• [Brief]:
Using the records below, give again exactly the lines from the line that contains "4. Creating a" through the line that contains "- Neutrals: Charcoal and Off-White", both ends included, and only those.

Materials provided START

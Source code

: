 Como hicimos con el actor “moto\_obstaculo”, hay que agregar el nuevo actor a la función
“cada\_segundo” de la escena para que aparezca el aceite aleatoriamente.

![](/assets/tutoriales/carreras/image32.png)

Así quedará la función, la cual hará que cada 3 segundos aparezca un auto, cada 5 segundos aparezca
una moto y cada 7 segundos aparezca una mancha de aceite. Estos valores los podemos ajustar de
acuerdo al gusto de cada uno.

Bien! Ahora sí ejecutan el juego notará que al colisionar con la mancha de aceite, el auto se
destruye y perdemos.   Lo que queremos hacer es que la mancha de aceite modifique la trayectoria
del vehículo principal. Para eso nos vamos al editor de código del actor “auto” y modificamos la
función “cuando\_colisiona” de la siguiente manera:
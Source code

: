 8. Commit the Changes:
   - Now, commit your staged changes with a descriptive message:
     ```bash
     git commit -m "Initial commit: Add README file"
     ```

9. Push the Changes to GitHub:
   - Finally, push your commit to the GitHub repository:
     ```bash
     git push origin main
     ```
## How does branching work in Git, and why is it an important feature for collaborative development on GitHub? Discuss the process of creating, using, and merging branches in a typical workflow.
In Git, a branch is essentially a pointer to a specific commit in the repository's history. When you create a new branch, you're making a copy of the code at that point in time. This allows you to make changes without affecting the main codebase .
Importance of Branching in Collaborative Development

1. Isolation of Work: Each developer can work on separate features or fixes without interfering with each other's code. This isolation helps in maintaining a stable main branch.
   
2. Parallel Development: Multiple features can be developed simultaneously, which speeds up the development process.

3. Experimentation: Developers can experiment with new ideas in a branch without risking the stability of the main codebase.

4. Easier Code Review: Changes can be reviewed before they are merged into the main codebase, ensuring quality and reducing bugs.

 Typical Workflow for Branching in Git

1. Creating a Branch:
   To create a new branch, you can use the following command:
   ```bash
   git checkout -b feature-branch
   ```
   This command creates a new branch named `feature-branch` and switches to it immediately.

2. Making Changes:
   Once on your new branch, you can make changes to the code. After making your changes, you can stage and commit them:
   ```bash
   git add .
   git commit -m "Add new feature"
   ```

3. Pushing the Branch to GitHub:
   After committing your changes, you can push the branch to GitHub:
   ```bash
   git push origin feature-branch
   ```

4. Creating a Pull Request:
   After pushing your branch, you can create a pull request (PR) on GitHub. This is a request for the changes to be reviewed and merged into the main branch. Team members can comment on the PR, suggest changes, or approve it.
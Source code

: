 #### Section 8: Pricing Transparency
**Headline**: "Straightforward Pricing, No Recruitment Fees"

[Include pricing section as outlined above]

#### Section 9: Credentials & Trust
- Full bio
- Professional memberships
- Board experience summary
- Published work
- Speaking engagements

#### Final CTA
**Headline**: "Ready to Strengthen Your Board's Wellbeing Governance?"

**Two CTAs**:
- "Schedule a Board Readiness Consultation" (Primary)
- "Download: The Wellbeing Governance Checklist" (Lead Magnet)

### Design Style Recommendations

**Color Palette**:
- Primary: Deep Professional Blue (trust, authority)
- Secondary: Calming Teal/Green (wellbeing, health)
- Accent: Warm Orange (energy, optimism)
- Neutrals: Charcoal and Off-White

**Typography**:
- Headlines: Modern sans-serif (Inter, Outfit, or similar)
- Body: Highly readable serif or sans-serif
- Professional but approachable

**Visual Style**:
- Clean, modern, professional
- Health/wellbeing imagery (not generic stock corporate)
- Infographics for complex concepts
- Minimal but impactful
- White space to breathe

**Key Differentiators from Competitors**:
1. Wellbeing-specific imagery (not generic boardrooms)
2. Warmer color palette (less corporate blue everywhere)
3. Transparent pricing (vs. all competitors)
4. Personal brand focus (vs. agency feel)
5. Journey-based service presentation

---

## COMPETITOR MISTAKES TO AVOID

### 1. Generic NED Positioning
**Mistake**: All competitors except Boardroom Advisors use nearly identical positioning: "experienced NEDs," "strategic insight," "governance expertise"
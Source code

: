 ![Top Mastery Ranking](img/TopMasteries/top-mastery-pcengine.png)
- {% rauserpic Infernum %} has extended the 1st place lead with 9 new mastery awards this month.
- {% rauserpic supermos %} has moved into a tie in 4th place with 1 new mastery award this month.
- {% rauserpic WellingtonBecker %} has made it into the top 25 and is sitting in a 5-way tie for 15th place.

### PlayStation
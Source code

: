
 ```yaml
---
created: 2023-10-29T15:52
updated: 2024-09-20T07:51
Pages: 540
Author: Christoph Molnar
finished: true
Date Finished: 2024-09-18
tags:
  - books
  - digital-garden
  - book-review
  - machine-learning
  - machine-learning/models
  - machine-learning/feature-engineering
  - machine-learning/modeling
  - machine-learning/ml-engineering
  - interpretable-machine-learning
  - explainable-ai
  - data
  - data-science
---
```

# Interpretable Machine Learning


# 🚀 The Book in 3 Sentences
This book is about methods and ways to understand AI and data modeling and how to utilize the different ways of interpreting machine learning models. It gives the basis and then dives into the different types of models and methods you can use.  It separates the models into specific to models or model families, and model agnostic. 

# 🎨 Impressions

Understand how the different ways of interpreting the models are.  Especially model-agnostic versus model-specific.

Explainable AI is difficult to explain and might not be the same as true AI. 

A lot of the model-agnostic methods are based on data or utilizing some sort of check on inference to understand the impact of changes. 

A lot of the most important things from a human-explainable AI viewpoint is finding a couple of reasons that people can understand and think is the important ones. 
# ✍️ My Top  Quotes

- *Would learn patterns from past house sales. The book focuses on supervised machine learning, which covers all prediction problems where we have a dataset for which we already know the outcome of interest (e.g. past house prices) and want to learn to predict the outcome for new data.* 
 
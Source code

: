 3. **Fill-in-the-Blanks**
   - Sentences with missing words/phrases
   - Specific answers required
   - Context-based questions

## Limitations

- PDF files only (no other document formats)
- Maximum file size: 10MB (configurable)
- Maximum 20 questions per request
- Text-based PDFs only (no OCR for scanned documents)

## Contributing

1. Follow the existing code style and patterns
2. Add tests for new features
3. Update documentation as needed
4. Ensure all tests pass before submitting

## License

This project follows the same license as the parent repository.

Materials provided END

• [Answer box]:
4. Creating a Pull Request:
   After pushing your branch, you can create a pull request (PR) on GitHub. This is a request for the changes to be reviewed and merged into the main branch. Team members can comment on the PR, suggest changes, or approve it.
Source code

: #### Section 8: Pricing Transparency
**Headline**: "Straightforward Pricing, No Recruitment Fees"

[Include pricing section as outlined above]

#### Section 9: Credentials & Trust
- Full bio
- Professional memberships
- Board experience summary
- Published work
- Speaking engagements

#### Final CTA
**Headline**: "Ready to Strengthen Your Board's Wellbeing Governance?"

**Two CTAs**:
- "Schedule a Board Readiness Consultation" (Primary)
- "Download: The Wellbeing Governance Checklist" (Lead Magnet)

### Design Style Recommendations

**Color Palette**:
- Primary: Deep Professional Blue (trust, authority)
- Secondary: Calming Teal/Green (wellbeing, health)
- Accent: Warm Orange (energy, optimism)
- Neutrals: Charcoal and Off-White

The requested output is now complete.